Vous imaginez ils proposent 10.000 € de prime sur 3 ans, tant ils n’arrivent pas à embaucher. L’année dernière encore, certains de mes collègues ont démissionné car le privé propose des rémunérations supérieures. C’est un fait. Pourtant, systématiquement, les médias répètent la propagande patronale sans faire même l’effort de demander la grille de salaire à la SNCF et de lire les chiffres pour comprendre le mal-être des cheminots, répétant seulement que l’entreprise a donné 400€ de prime.

Un cheminot de terrain Classe 2 ou 3, avec environ 5 ans d’ancienneté a un traitement brut à 1.566,48€. Je rappelle que le SMIC brut est aujourd’hui à 1766,92€. Dans quelle entreprise un salarié de terrain, après 5 ans d’ancienneté, a un salaire de base 200€ en dessous le smic légal ? Alors on peut se gargariser en disant « ah vous avez eu 400€ », mais on en a marre des primettes, les cheminots veulent des grilles de salaires réévaluées, l’augmentation de 400€ par mois et l’indexation des salaires sur l’inflation. Ils n’endormiront personne avec des primes et des piécettes.

Ce que je dis ne banalise en rien les difficultés dans les autres professions, je condamne en permanence cette situation.

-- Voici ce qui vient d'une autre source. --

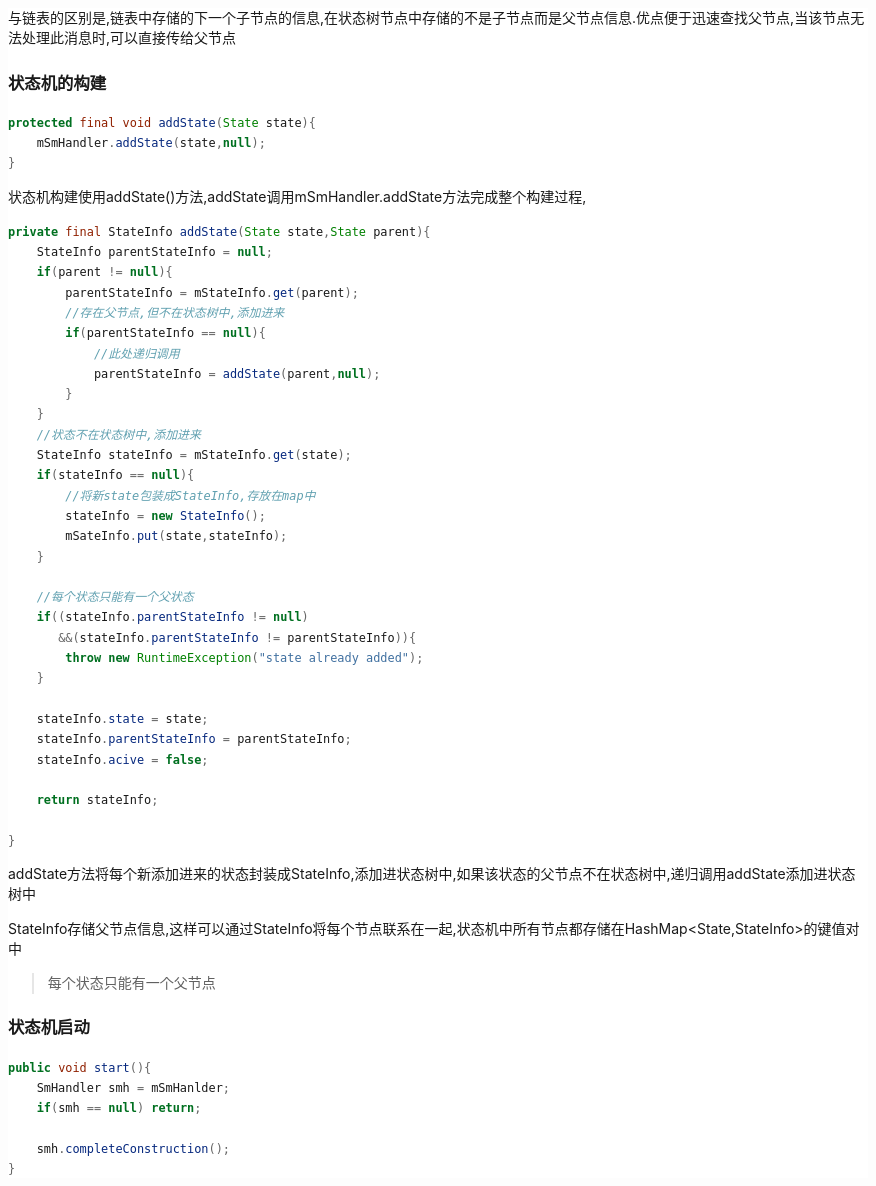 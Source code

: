 与链表的区别是,链表中存储的下一个子节点的信息,在状态树节点中存储的不是子节点而是父节点信息.优点便于迅速查找父节点,当该节点无法处理此消息时,可以直接传给父节点

### 状态机的构建

```java
protected final void addState(State state){
    mSmHandler.addState(state,null);
}
```

状态机构建使用addState()方法,addState调用mSmHandler.addState方法完成整个构建过程,

```java
private final StateInfo addState(State state,State parent){
    StateInfo parentStateInfo = null;
    if(parent != null){
        parentStateInfo = mStateInfo.get(parent);
        //存在父节点,但不在状态树中,添加进来
        if(parentStateInfo == null){
            //此处递归调用
            parentStateInfo = addState(parent,null);
        }
    }
    //状态不在状态树中,添加进来
    StateInfo stateInfo = mStateInfo.get(state);
    if(stateInfo == null){
        //将新state包装成StateInfo,存放在map中
        stateInfo = new StateInfo();
        mSateInfo.put(state,stateInfo);
    }
    
    //每个状态只能有一个父状态
    if((stateInfo.parentStateInfo != null)
       &&(stateInfo.parentStateInfo != parentStateInfo)){
        throw new RuntimeException("state already added");
    }
    
    stateInfo.state = state;
    stateInfo.parentStateInfo = parentStateInfo;
    stateInfo.acive = false;
    
    return stateInfo;
    
}
```

addState方法将每个新添加进来的状态封装成StateInfo,添加进状态树中,如果该状态的父节点不在状态树中,递归调用addState添加进状态树中

StateInfo存储父节点信息,这样可以通过StateInfo将每个节点联系在一起,状态机中所有节点都存储在HashMap<State,StateInfo>的键值对中

> 每个状态只能有一个父节点

### 状态机启动

```java
public void start(){
    SmHandler smh = mSmHanlder;
    if(smh == null) return;
    
    smh.completeConstruction();
}
```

J’espère un jour une mobilisation générale sur les salaires, car nous avons conscience aussi des bas salaires ailleurs : dans le privé, le nettoyage, le bâtiment etc… Mais je vous invite à ne plus tomber dans les propagandes « prime charbon » qui n’existent pas, et de nous faire passer pour des privilégiés alors que nos grilles de salaires sont encore en dessous de la réalité de nos métiers et des salaires ailleurs.